The listing is to be printed in full, exactly as given.
[Data in this exercise — start]
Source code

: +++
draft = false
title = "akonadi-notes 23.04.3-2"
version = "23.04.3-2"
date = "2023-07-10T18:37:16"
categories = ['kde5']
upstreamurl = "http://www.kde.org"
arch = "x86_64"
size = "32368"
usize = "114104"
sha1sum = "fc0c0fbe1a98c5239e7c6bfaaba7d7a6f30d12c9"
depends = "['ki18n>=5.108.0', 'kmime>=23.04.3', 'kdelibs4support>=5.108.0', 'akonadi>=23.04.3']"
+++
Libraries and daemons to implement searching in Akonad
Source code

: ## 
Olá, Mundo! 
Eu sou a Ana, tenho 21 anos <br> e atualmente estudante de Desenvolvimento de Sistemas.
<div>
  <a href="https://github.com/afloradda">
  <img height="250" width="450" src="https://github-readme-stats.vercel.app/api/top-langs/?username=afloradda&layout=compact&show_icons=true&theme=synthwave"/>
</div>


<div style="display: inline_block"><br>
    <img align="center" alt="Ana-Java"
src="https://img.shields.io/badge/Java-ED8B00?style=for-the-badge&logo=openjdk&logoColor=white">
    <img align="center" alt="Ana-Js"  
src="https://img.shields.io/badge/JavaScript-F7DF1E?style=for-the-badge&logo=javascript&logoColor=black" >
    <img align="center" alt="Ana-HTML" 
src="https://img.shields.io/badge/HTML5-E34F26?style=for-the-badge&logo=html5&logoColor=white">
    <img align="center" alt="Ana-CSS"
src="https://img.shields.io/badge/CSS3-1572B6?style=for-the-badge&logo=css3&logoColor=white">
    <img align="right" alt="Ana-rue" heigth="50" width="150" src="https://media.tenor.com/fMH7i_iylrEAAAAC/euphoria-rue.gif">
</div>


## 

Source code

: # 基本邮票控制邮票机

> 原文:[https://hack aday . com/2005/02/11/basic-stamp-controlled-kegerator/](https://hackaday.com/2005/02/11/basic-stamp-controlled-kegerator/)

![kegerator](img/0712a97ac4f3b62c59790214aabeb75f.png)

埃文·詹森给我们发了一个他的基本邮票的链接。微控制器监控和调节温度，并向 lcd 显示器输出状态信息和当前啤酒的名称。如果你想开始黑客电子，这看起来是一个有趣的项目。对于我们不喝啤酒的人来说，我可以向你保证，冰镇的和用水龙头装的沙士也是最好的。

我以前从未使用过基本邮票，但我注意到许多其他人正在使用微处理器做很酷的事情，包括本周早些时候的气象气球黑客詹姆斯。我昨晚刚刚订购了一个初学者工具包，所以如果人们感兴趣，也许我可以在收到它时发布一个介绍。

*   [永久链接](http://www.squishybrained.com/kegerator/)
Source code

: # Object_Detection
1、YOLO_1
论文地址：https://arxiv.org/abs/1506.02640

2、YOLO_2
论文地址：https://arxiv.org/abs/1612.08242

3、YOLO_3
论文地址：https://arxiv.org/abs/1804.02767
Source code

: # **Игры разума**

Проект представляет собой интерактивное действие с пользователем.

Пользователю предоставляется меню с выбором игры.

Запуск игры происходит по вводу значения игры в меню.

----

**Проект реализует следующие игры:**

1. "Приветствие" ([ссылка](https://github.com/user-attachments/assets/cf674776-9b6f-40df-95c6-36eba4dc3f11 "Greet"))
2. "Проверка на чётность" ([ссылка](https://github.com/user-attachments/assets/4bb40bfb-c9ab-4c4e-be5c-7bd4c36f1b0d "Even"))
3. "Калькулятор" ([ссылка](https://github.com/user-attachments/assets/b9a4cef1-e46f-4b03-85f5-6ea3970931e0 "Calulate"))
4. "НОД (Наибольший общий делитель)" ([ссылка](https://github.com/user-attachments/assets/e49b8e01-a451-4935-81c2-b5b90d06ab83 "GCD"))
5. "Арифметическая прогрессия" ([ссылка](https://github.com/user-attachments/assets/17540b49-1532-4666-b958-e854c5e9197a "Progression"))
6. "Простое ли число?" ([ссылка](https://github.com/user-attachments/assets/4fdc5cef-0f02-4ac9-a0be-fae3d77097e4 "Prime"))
[Data in this exercise — finish]
→ Expected output:
Source code

: +++
draft = false
title = "akonadi-notes 23.04.3-2"
version = "23.04.3-2"
date = "2023-07-10T18:37:16"
categories = ['kde5']
upstreamurl = "http://www.kde.org"
arch = "x86_64"
size = "32368"
usize = "114104"
sha1sum = "fc0c0fbe1a98c5239e7c6bfaaba7d7a6f30d12c9"
depends = "['ki18n>=5.108.0', 'kmime>=23.04.3', 'kdelibs4support>=5.108.0', 'akonadi>=23.04.3']"
+++
Libraries and daemons to implement searching in Akonad
Source code

: ## 
Olá, Mundo! 
Eu sou a Ana, tenho 21 anos <br> e atualmente estudante de Desenvolvimento de Sistemas.
<div>
  <a href="https://github.com/afloradda">
  <img height="250" width="450" src="https://github-readme-stats.vercel.app/api/top-langs/?username=afloradda&layout=compact&show_icons=true&theme=synthwave"/>
</div>


<div style="display: inline_block"><br>
    <img align="center" alt="Ana-Java"
src="https://img.shields.io/badge/Java-ED8B00?style=for-the-badge&logo=openjdk&logoColor=white">
    <img align="center" alt="Ana-Js"  
src="https://img.shields.io/badge/JavaScript-F7DF1E?style=for-the-badge&logo=javascript&logoColor=black" >
    <img align="center" alt="Ana-HTML" 
src="https://img.shields.io/badge/HTML5-E34F26?style=for-the-badge&logo=html5&logoColor=white">
    <img align="center" alt="Ana-CSS"
src="https://img.shields.io/badge/CSS3-1572B6?style=for-the-badge&logo=css3&logoColor=white">
    <img align="right" alt="Ana-rue" heigth="50" width="150" src="https://media.tenor.com/fMH7i_iylrEAAAAC/euphoria-rue.gif">
</div>


## 

Source code

: # 基本邮票控制邮票机

> 原文:[https://hack aday . com/2005/02/11/basic-stamp-controlled-kegerator/](https://hackaday.com/2005/02/11/basic-stamp-controlled-kegerator/)

![kegerator](img/0712a97ac4f3b62c59790214aabeb75f.png)

埃文·詹森给我们发了一个他的基本邮票的链接。微控制器监控和调节温度，并向 lcd 显示器输出状态信息和当前啤酒的名称。如果你想开始黑客电子，这看起来是一个有趣的项目。对于我们不喝啤酒的人来说，我可以向你保证，冰镇的和用水龙头装的沙士也是最好的。

我以前从未使用过基本邮票，但我注意到许多其他人正在使用微处理器做很酷的事情，包括本周早些时候的气象气球黑客詹姆斯。我昨晚刚刚订购了一个初学者工具包，所以如果人们感兴趣，也许我可以在收到它时发布一个介绍。

*   [永久链接](http://www.squishybrained.com/kegerator/)
Source code

: # Object_Detection
1、YOLO_1
论文地址：https://arxiv.org/abs/1506.02640

2、YOLO_2
论文地址：https://arxiv.org/abs/1612.08242

3、YOLO_3
论文地址：https://arxiv.org/abs/1804.02767
Source code

: # **Игры разума**

Проект представляет собой интерактивное действие с пользователем.

Пользователю предоставляется меню с выбором игры.

Запуск игры происходит по вводу значения игры в меню.

----

**Проект реализует следующие игры:**

1. "Приветствие" ([ссылка](https://github.com/user-attachments/assets/cf674776-9b6f-40df-95c6-36eba4dc3f11 "Greet"))
2. "Проверка на чётность" ([ссылка](https://github.com/user-attachments/assets/4bb40bfb-c9ab-4c4e-be5c-7bd4c36f1b0d "Even"))
3. "Калькулятор" ([ссылка](https://github.com/user-attachments/assets/b9a4cef1-e46f-4b03-85f5-6ea3970931e0 "Calulate"))
4. "НОД (Наибольший общий делитель)" ([ссылка](https://github.com/user-attachments/assets/e49b8e01-a451-4935-81c2-b5b90d06ab83 "GCD"))
5. "Арифметическая прогрессия" ([ссылка](https://github.com/user-attachments/assets/17540b49-1532-4666-b958-e854c5e9197a "Progression"))
6. "Простое ли число?" ([ссылка](https://github.com/user-attachments/assets/4fdc5cef-0f02-4ac9-a0be-fae3d77097e4 "Prime"))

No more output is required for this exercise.